PROVIDED RECORDS:
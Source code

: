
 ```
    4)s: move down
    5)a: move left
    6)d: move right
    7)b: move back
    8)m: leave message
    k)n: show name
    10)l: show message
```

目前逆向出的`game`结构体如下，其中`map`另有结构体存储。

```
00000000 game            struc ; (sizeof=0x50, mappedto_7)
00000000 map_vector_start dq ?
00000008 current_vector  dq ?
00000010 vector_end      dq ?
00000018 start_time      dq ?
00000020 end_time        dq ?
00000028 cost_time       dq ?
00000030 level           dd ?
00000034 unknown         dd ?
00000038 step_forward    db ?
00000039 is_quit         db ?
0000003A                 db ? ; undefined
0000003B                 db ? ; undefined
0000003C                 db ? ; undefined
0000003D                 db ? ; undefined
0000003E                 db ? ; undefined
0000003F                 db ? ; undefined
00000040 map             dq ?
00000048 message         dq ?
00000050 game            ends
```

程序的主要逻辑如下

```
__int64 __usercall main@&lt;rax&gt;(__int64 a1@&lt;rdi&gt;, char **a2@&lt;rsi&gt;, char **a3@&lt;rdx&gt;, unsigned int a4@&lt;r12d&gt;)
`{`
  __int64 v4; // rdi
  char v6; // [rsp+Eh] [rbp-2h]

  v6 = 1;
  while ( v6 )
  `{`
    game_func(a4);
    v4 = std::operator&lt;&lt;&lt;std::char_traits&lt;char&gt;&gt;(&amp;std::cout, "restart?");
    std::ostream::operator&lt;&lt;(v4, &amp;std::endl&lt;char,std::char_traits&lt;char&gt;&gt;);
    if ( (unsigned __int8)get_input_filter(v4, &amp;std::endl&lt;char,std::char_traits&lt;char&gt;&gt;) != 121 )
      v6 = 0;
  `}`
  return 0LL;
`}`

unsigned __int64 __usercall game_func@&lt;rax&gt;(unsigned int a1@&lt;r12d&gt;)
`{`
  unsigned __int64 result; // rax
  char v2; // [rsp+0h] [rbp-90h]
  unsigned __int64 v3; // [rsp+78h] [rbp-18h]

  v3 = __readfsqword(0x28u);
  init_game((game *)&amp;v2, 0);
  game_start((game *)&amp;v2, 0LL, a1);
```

WORK REQUIRED:
State how many lines in the records above contain the word "undefined". Write the number alone.

COMPLETED TASK:
6